• **Task goal**:
Repeat the data exactly as given below, dropping every picture.

Dataset excerpts:
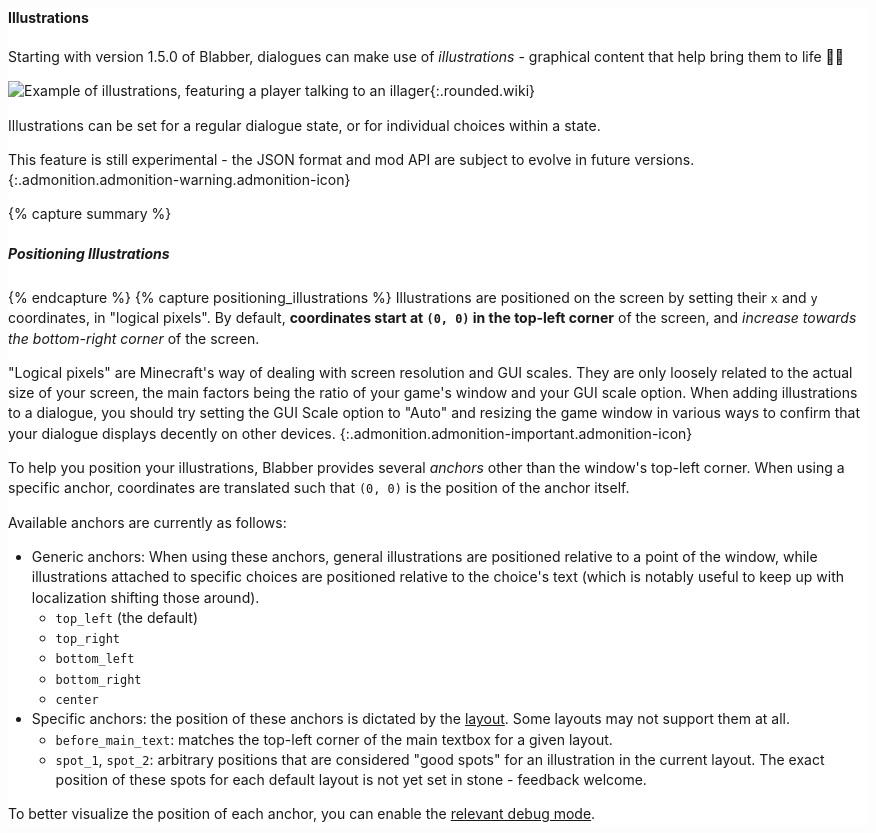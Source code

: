 #### Illustrations

Starting with version 1.5.0 of Blabber, dialogues can make use of *illustrations* - graphical content that help
bring them to life 🧑‍🎨

![Example of illustrations, featuring a player talking to an illager](example-illustrations.png){:.rounded.wiki}

Illustrations can be set for a regular dialogue state, or for individual choices within a state.

This feature is still experimental - the JSON format and mod API are subject to evolve in future versions.
{:.admonition.admonition-warning.admonition-icon}

{% capture summary %}<h5 id="positioning-illustrations" class="no_anchor">Positioning Illustrations</h5>{% endcapture %}
{% capture positioning_illustrations %}
Illustrations are positioned on the screen by setting their `x` and `y` coordinates, in "logical pixels".
By default, **coordinates start at `(0, 0)` in the top-left corner** of the screen, and *increase towards the bottom-right corner* of the screen.

"Logical pixels" are Minecraft's way of dealing with screen resolution and GUI scales.
They are only loosely related to the actual size of your screen, the main factors being the ratio of your game's window and your GUI scale option.
When adding illustrations to a dialogue, you should try setting the GUI Scale option to "Auto" and resizing the game window in various ways to confirm that your dialogue
displays decently on other devices.
{:.admonition.admonition-important.admonition-icon}

To help you position your illustrations, Blabber provides several *anchors* other than the window's top-left corner.
When using a specific anchor, coordinates are translated such that `(0, 0)` is the position of the anchor itself.

Available anchors are currently as follows:

- Generic anchors: When using these anchors, general illustrations are positioned relative to a point of the window,
  while illustrations attached to specific choices are positioned relative to the choice's
  text (which is notably useful to keep up with localization shifting those around).
  - `top_left` (the default)
  - `top_right`
  - `bottom_left`
  - `bottom_right`
  - `center`
- Specific anchors: the position of these anchors is dictated by the [layout](#layout). Some layouts may not support them at all.
  - `before_main_text`: matches the top-left corner of the main textbox for a given layout.
  - `spot_1`, `spot_2`: arbitrary positions that are considered "good spots" for an illustration in the current layout.
    The exact position of these spots for each default layout is not yet set in stone - feedback welcome.

To better visualize the position of each anchor, you can enable the [relevant debug mode](#debug-modes).
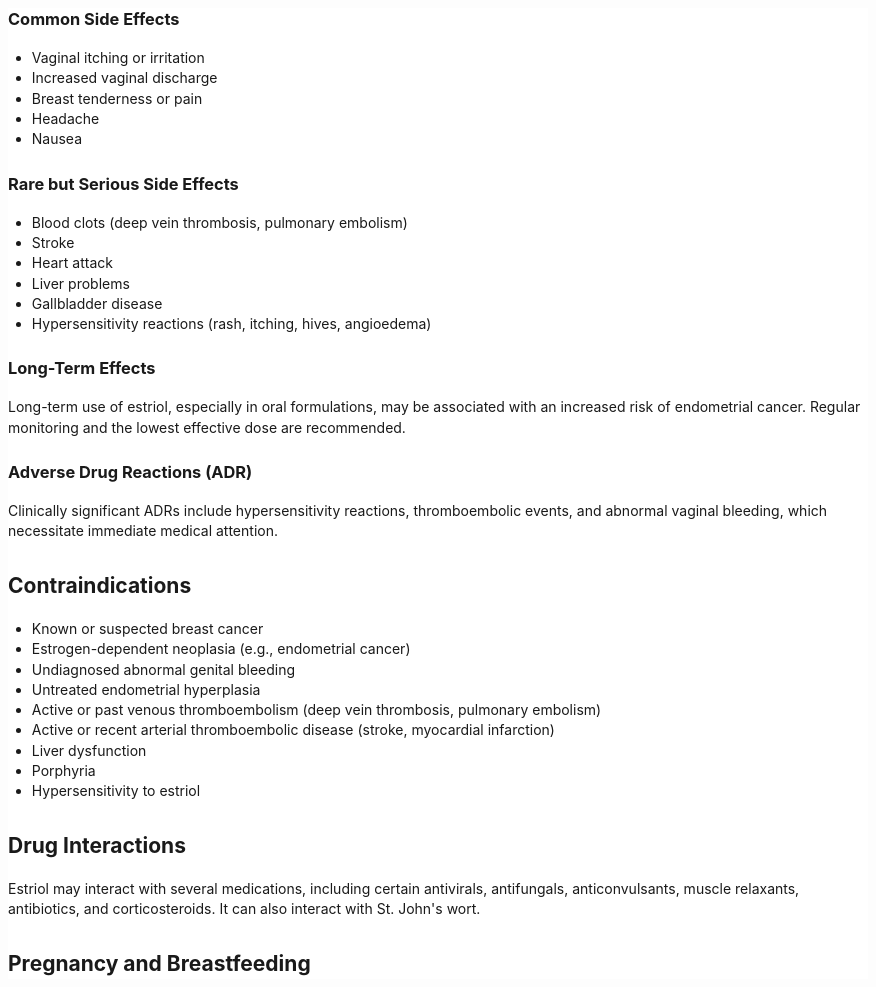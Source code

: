 ### **Common Side Effects**

* Vaginal itching or irritation
* Increased vaginal discharge
* Breast tenderness or pain
* Headache
* Nausea


### **Rare but Serious Side Effects**

* Blood clots (deep vein thrombosis, pulmonary embolism)
* Stroke
* Heart attack
* Liver problems
* Gallbladder disease
* Hypersensitivity reactions (rash, itching, hives, angioedema)


### **Long-Term Effects**

Long-term use of estriol, especially in oral formulations, may be associated with an increased risk of endometrial cancer. Regular monitoring and the lowest effective dose are recommended.


### **Adverse Drug Reactions (ADR)**

Clinically significant ADRs include hypersensitivity reactions, thromboembolic events, and abnormal vaginal bleeding, which necessitate immediate medical attention.


## **Contraindications**

* Known or suspected breast cancer
* Estrogen-dependent neoplasia (e.g., endometrial cancer)
* Undiagnosed abnormal genital bleeding
* Untreated endometrial hyperplasia
* Active or past venous thromboembolism (deep vein thrombosis, pulmonary embolism)
* Active or recent arterial thromboembolic disease (stroke, myocardial infarction)
* Liver dysfunction
* Porphyria
* Hypersensitivity to estriol


## **Drug Interactions**

Estriol may interact with several medications, including certain antivirals, antifungals, anticonvulsants, muscle relaxants, antibiotics, and corticosteroids.  It can also interact with St. John's wort.


## **Pregnancy and Breastfeeding**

• **Written solution**:
Source code

: #### Illustrations

Starting with version 1.5.0 of Blabber, dialogues can make use of *illustrations* - graphical content that help
bring them to life 🧑‍🎨

![Example of illustrations, featuring a player talking to an illager](example-illustrations.png){:.rounded.wiki}

Illustrations can be set for a regular dialogue state, or for individual choices within a state.

This feature is still experimental - the JSON format and mod API are subject to evolve in future versions.
{:.admonition.admonition-warning.admonition-icon}

{% capture summary %}<h5 id="positioning-illustrations" class="no_anchor">Positioning Illustrations</h5>{% endcapture %}
{% capture positioning_illustrations %}
Illustrations are positioned on the screen by setting their `x` and `y` coordinates, in "logical pixels".
By default, **coordinates start at `(0, 0)` in the top-left corner** of the screen, and *increase towards the bottom-right corner* of the screen.

"Logical pixels" are Minecraft's way of dealing with screen resolution and GUI scales.
They are only loosely related to the actual size of your screen, the main factors being the ratio of your game's window and your GUI scale option.
When adding illustrations to a dialogue, you should try setting the GUI Scale option to "Auto" and resizing the game window in various ways to confirm that your dialogue
displays decently on other devices.
{:.admonition.admonition-important.admonition-icon}

To help you position your illustrations, Blabber provides several *anchors* other than the window's top-left corner.
When using a specific anchor, coordinates are translated such that `(0, 0)` is the position of the anchor itself.

Available anchors are currently as follows:

- Generic anchors: When using these anchors, general illustrations are positioned relative to a point of the window,
  while illustrations attached to specific choices are positioned relative to the choice's
  text (which is notably useful to keep up with localization shifting those around).
  - `top_left` (the default)
  - `top_right`
  - `bottom_left`
  - `bottom_right`
  - `center`
- Specific anchors: the position of these anchors is dictated by the [layout](#layout). Some layouts may not support them at all.
  - `before_main_text`: matches the top-left corner of the main textbox for a given layout.
  - `spot_1`, `spot_2`: arbitrary positions that are considered "good spots" for an illustration in the current layout.
    The exact position of these spots for each default layout is not yet set in stone - feedback welcome.

To better visualize the position of each anchor, you can enable the [relevant debug mode](#debug-modes).
Source code

: ### **Common Side Effects**

* Vaginal itching or irritation
* Increased vaginal discharge
* Breast tenderness or pain
* Headache
* Nausea


### **Rare but Serious Side Effects**

* Blood clots (deep vein thrombosis, pulmonary embolism)
* Stroke
* Heart attack
* Liver problems
* Gallbladder disease
* Hypersensitivity reactions (rash, itching, hives, angioedema)


### **Long-Term Effects**

Long-term use of estriol, especially in oral formulations, may be associated with an increased risk of endometrial cancer. Regular monitoring and the lowest effective dose are recommended.


### **Adverse Drug Reactions (ADR)**

Clinically significant ADRs include hypersensitivity reactions, thromboembolic events, and abnormal vaginal bleeding, which necessitate immediate medical attention.


## **Contraindications**

* Known or suspected breast cancer
* Estrogen-dependent neoplasia (e.g., endometrial cancer)
* Undiagnosed abnormal genital bleeding
* Untreated endometrial hyperplasia
* Active or past venous thromboembolism (deep vein thrombosis, pulmonary embolism)
* Active or recent arterial thromboembolic disease (stroke, myocardial infarction)
* Liver dysfunction
* Porphyria
* Hypersensitivity to estriol


## **Drug Interactions**

Estriol may interact with several medications, including certain antivirals, antifungals, anticonvulsants, muscle relaxants, antibiotics, and corticosteroids.  It can also interact with St. John's wort.


## **Pregnancy and Breastfeeding**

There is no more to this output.